- **Your objective**
Could you copy the records below exactly, leaving out any pictures they include?

- **Dataset excerpts**
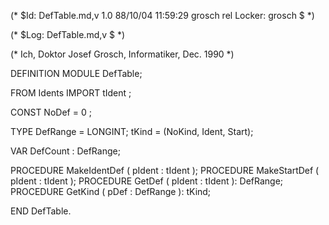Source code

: (* $Id: DefTable.md,v 1.0 88/10/04 11:59:29 grosch rel Locker: grosch $ *)

(* $Log:	DefTable.md,v $
 *)

(* Ich, Doktor Josef Grosch, Informatiker, Dec. 1990 *)

DEFINITION MODULE DefTable;

FROM Idents	IMPORT tIdent	;

CONST
   NoDef	= 0	;

TYPE
   DefRange	= LONGINT;
   tKind	= (NoKind, Ident, Start);

VAR
   DefCount	: DefRange;

PROCEDURE MakeIdentDef	( pIdent	: tIdent	);
PROCEDURE MakeStartDef	( pIdent	: tIdent	);
PROCEDURE GetDef	( pIdent	: tIdent	): DefRange;
PROCEDURE GetKind	( pDef		: DefRange	): tKind;

END DefTable.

- **Solution for this task**
Source code

: (* $Id: DefTable.md,v 1.0 88/10/04 11:59:29 grosch rel Locker: grosch $ *)

(* $Log:	DefTable.md,v $
 *)

(* Ich, Doktor Josef Grosch, Informatiker, Dec. 1990 *)

DEFINITION MODULE DefTable;

FROM Idents	IMPORT tIdent	;

CONST
   NoDef	= 0	;

TYPE
   DefRange	= LONGINT;
   tKind	= (NoKind, Ident, Start);

VAR
   DefCount	: DefRange;

PROCEDURE MakeIdentDef	( pIdent	: tIdent	);
PROCEDURE MakeStartDef	( pIdent	: tIdent	);
PROCEDURE GetDef	( pIdent	: tIdent	): DefRange;
PROCEDURE GetKind	( pDef		: DefRange	): tKind;

END DefTable.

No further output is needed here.